Widowmaker lets her ride it out, only withdrawing her hand after Tracer’s stopped grinding the last bits of post orgasmic pleasure out and goes still.
Ten of Widowmaker’s heartbeats pass before Tracer’s heartbeats regulate into an acceptable seventy-eight beats per minute. Widowmaker knows this because it’s in her job description to monitor her prey’s vital signs. Heartbeat, body temperature, all indicative of their emotional state, all can be used against them.
Tracer’s are slowing down. Hers? Still five beats per minute. Annoying. She still feels the throb, the emptiness that doesn’t go away. A normal reaction for someone in her position, but still an annoyance.

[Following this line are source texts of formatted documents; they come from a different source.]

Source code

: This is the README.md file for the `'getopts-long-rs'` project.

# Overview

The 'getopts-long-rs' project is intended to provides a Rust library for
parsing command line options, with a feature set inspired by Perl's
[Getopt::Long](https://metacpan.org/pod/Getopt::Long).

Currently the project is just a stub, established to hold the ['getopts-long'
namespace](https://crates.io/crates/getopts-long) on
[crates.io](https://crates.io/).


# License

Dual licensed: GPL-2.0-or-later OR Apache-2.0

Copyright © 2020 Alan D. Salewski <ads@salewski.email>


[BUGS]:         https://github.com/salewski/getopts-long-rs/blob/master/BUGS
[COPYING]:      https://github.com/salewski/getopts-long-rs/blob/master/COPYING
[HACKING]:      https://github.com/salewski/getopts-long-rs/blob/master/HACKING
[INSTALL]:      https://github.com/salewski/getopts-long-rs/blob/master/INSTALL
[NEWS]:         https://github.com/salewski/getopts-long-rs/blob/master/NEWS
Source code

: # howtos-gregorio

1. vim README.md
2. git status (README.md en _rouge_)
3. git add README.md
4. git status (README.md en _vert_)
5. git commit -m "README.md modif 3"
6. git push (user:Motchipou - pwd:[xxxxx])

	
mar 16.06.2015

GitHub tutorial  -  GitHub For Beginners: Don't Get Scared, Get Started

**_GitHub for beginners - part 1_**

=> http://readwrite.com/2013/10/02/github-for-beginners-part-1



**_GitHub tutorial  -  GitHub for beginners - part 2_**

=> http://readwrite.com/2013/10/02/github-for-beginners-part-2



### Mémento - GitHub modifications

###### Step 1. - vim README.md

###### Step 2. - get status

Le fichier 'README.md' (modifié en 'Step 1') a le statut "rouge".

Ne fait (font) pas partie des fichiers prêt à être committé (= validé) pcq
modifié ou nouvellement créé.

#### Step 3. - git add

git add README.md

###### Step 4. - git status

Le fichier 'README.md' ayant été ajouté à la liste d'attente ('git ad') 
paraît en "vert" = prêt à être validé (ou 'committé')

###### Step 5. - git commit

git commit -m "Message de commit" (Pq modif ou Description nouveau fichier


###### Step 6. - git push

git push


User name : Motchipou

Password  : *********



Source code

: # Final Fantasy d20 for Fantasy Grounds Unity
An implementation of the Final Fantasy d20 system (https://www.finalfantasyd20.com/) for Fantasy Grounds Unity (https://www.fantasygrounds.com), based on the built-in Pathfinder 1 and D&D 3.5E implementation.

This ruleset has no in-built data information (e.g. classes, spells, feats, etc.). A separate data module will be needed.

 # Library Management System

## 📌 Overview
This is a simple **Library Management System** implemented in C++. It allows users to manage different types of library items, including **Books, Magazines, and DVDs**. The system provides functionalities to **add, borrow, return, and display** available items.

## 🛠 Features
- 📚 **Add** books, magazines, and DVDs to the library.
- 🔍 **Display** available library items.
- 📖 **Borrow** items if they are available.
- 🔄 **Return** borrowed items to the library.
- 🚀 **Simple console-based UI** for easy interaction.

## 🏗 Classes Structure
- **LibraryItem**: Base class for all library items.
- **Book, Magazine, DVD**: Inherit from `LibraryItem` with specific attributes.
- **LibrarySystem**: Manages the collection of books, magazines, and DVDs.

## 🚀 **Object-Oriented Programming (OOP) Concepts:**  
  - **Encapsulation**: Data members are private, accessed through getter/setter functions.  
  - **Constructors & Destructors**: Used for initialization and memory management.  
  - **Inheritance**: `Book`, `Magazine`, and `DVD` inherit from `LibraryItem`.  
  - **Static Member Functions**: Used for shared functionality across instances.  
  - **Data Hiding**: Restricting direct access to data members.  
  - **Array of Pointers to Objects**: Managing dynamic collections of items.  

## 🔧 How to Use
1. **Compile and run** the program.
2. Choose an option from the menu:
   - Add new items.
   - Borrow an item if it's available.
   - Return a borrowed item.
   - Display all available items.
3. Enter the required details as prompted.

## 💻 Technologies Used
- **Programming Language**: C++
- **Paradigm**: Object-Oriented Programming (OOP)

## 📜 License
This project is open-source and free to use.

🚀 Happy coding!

As Widowmaker contemplates going home to take care of herself, Tracer unburies herself from Widowmaker’s neck and gazes down. Sheepish.
“So, uh. Nice sex?”
“It was fine,” Widowmaker says. She’s not used to post-coital talk, preferring to just grapple away into the darkness as soon as the deed is done. She would have, if she’s not stuck under Tracer.
“Yeah, I guess it was.” With a small, crooked smile, Tracer lifts her arm and runs her fingers through her hair. “First times are always kind of awkward, you know? It’ll get better, though.” A squint. “Hey why are you still wearing your bra?”
But before Widowmaker can voice her concern, Tracer cuts her off with a “anyway, wanna meet Percy?”
Percy, it turns out, is what Tracer named a bigger than necessary dildo.
That is it. That is all Widowmaker knows about Percy. She didn’t ask any questions about why it is pink, or why it says Made in England at the base when she’s seen the exact same one for fifty cents apiece from definitely not England.
She didn’t ask because it’s functional enough. She knows because she’s bent over Tracer’s kitchen counter, Tracer’s hand on her back, holding her down.
She bites down on her arm to stop herself from making too much noise, and that’s how she knows fifty cents, origin unknown Percy works quite well. Its wielder is quite sufficient, too.
Widowmaker wakes up in an empty bed.
Don’t mistake this for sentimentality or the burgeoning of a cliched romance. Her staying the night was simply the output of a series of logical decisions: by the time they were done it had begun storming, and stormy weathers are not conducive to grappling or getting a cab.
That was it.
And now she’s going to find her clothes somewhere in the living room, grapple home, take a shower, feed Tarantula, then go on the day’s mission. Plenty of time to swing by her favourite bakery on the way, even.
With her day scheduled, she throws the blanket off herself and heads into the living room. It looks exactly as they left it last night. The only difference is the missing chronal accelerator, and her clothes folded neatly on top of Tracer’s small dining table. And next to the pile of clothes is the Interior Design For Your Beat-Up Old Cessna 172 and a handwritten note.
It says: You seemed interested so you can borrow the book. Don’t have fancy coffee but there’s instant. I also got you a cake. It’s in the fridge.
Complete with a smiley face at the end.
A considerate gesture. A kind gesture.
Not wanting to know why, Widowmaker slips the note into the pocket of her jeans and pads toward the kitchen. She’ll eat the cake and drink the abomination of a coffee and stare out of the balcony and not think of what this reminds her of.